Items listed in a dataset
▽

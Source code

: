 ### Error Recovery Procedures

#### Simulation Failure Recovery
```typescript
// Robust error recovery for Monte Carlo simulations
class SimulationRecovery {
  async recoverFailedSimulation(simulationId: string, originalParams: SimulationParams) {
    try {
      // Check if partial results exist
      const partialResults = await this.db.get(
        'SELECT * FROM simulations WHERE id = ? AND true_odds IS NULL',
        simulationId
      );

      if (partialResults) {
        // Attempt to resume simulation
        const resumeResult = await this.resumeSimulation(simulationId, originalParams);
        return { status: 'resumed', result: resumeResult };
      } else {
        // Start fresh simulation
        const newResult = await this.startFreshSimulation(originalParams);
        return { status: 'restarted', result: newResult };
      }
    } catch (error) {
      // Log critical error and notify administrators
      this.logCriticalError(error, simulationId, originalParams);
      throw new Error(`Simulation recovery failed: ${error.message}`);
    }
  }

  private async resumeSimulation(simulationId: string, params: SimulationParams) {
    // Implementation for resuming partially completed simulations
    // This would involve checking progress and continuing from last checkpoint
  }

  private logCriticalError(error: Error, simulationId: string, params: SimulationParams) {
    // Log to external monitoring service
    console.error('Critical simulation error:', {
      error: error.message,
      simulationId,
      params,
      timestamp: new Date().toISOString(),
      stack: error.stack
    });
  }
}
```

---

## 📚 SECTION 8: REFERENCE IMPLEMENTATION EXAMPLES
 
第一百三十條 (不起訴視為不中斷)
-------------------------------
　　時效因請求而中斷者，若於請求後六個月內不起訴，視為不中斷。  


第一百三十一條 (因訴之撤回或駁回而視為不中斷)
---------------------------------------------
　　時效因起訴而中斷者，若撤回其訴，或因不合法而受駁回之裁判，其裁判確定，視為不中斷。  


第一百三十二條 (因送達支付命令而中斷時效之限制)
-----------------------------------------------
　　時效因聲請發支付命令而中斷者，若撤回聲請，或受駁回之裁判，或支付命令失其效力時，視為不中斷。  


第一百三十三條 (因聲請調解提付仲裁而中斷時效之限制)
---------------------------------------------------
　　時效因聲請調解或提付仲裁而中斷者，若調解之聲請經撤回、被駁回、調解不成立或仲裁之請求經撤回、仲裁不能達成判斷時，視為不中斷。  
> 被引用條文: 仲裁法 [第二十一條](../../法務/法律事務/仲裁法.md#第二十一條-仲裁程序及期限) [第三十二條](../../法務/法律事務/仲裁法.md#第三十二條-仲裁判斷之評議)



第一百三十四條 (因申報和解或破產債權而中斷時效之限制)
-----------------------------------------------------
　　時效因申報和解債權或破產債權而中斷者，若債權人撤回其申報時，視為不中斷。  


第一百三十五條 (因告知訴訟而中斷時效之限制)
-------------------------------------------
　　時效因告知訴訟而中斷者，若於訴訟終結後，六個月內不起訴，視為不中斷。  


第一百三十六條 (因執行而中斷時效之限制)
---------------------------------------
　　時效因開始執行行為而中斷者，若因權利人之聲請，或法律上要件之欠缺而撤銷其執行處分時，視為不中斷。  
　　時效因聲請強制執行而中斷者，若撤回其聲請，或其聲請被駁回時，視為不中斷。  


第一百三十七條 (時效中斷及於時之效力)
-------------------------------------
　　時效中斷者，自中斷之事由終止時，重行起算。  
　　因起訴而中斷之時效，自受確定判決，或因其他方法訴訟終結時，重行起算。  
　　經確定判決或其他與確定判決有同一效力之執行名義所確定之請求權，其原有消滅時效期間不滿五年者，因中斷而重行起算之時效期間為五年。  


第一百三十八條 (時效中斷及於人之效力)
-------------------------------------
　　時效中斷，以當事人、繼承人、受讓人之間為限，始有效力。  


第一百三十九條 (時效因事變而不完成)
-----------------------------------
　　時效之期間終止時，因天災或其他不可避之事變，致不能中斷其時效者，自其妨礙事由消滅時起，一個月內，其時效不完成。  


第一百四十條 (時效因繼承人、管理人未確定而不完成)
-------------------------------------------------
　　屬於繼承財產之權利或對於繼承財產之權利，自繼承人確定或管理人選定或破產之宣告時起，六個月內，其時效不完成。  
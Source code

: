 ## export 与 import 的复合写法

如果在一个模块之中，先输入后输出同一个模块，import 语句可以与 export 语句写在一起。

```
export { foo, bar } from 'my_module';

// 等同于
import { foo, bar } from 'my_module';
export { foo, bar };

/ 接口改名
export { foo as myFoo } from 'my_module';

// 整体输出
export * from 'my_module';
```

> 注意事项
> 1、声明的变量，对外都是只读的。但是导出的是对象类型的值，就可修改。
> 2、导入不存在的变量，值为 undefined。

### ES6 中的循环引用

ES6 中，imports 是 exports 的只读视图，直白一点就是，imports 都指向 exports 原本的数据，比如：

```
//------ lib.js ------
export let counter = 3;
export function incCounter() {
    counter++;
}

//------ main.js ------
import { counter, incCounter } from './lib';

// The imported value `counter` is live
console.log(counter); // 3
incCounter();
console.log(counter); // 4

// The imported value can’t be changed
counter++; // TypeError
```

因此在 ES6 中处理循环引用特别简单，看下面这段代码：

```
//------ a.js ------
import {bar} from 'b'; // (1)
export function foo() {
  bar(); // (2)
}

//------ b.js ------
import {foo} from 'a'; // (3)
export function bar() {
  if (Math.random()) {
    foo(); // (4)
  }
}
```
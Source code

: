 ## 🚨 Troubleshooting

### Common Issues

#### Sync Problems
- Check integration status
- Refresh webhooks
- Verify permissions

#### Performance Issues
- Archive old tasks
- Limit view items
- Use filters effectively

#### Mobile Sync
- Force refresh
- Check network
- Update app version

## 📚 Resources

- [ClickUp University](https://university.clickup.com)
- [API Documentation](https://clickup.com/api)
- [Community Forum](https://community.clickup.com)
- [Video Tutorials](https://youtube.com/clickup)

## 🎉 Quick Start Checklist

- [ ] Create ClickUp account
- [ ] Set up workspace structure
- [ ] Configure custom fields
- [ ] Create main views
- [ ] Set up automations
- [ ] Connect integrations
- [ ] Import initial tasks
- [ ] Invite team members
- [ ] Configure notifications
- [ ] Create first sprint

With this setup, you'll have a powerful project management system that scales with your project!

△

▶ Assignment:
Reproduce the entries above exactly, but only the lines between the line holding "与 import 的复合写法" and the line holding "#### Sync Problems", inclusive.

▶ Task solution:
: ## export 与 import 的复合写法

如果在一个模块之中，先输入后输出同一个模块，import 语句可以与 export 语句写在一起。

```
export { foo, bar } from 'my_module';

// 等同于
import { foo, bar } from 'my_module';
export { foo, bar };

/ 接口改名
export { foo as myFoo } from 'my_module';

// 整体输出
export * from 'my_module';
```

> 注意事项
> 1、声明的变量，对外都是只读的。但是导出的是对象类型的值，就可修改。
> 2、导入不存在的变量，值为 undefined。

### ES6 中的循环引用

ES6 中，imports 是 exports 的只读视图，直白一点就是，imports 都指向 exports 原本的数据，比如：

```
//------ lib.js ------
export let counter = 3;
export function incCounter() {
    counter++;
}

//------ main.js ------
import { counter, incCounter } from './lib';

// The imported value `counter` is live
console.log(counter); // 3
incCounter();
console.log(counter); // 4

// The imported value can’t be changed
counter++; // TypeError
```

因此在 ES6 中处理循环引用特别简单，看下面这段代码：

```
//------ a.js ------
import {bar} from 'b'; // (1)
export function foo() {
  bar(); // (2)
}

//------ b.js ------
import {foo} from 'a'; // (3)
export function bar() {
  if (Math.random()) {
    foo(); // (4)
  }
}
```
Source code

: ## 🚨 Troubleshooting

### Common Issues

#### Sync Problems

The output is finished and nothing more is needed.